Gaussian-SLAM: Photo-realistic Dense SLAM with Gaussian Splatting
This addresses the problem of real-time, high-quality 3D reconstruction and rendering for robotics or AR/VR applications, representing an incremental improvement over prior neural SLAM methods.
The paper tackles dense SLAM by using 3D Gaussians for scene representation, achieving interactive-time reconstruction and photo-realistic rendering from single-camera RGBD videos with competitive or superior performance in mapping, tracking, and rendering compared to existing neural dense SLAM methods.

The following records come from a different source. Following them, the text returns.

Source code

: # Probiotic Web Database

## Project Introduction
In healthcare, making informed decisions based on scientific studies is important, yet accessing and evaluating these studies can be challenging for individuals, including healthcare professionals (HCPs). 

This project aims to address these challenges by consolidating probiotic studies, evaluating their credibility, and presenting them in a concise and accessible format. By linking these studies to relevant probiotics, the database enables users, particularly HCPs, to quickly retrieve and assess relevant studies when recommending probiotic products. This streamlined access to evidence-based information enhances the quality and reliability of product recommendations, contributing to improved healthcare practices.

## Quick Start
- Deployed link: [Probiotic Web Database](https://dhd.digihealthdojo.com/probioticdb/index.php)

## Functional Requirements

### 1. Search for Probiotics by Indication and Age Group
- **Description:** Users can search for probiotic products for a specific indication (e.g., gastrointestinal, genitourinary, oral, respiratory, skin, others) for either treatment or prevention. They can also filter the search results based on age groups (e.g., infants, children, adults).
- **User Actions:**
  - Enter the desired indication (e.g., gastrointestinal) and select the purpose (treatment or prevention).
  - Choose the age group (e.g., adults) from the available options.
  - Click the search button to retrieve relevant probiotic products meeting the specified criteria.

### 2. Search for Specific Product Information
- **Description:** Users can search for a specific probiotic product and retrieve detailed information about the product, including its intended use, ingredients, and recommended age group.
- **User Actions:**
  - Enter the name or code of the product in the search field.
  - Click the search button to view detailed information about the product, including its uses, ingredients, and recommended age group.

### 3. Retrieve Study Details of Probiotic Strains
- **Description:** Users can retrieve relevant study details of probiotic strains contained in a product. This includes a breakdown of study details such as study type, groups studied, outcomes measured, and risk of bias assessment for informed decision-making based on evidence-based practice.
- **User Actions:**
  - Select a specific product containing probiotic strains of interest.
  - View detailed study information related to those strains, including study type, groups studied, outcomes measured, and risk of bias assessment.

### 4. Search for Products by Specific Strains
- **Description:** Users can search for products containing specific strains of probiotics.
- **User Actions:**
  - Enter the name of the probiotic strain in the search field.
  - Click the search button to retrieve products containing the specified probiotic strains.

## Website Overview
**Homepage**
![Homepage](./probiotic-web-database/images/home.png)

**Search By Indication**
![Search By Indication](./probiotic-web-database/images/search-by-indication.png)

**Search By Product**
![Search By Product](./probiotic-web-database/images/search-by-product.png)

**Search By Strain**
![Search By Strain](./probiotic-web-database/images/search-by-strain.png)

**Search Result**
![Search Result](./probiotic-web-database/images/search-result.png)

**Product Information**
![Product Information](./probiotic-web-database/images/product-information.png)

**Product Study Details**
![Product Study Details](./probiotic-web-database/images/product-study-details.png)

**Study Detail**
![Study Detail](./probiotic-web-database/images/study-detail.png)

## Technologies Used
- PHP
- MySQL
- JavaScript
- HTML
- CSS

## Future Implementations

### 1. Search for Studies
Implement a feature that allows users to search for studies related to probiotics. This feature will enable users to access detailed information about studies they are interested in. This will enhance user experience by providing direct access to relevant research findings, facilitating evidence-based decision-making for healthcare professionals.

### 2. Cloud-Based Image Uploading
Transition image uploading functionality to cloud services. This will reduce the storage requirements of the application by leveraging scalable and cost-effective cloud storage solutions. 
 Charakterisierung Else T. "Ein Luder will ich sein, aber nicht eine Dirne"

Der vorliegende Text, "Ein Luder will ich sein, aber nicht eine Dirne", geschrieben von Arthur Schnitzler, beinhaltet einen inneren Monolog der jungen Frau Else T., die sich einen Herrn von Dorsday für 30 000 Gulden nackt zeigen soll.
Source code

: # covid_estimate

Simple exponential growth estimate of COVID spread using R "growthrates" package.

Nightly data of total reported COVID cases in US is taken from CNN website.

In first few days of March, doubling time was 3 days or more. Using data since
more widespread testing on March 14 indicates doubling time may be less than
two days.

We present a dense simultaneous localization and mapping (SLAM) method that uses 3D Gaussians as a scene representation. Our approach enables interactive-time reconstruction and photo-realistic rendering from real-world single-camera RGBD videos. To this end, we propose a novel effective strategy for seeding new Gaussians for newly explored areas and their effective online optimization that is independent of the scene size and thus scalable to larger scenes. This is achieved by organizing the scene into sub-maps which are independently optimized and do not need to be kept in memory. We further accomplish frame-to-model camera tracking by minimizing photometric and geometric losses between the input and rendered frames. The Gaussian representation allows for high-quality photo-realistic real-time rendering of real-world scenes. Evaluation on synthetic and real-world datasets demonstrates competitive or superior performance in mapping, tracking, and rendering compared to existing neural dense SLAM methods.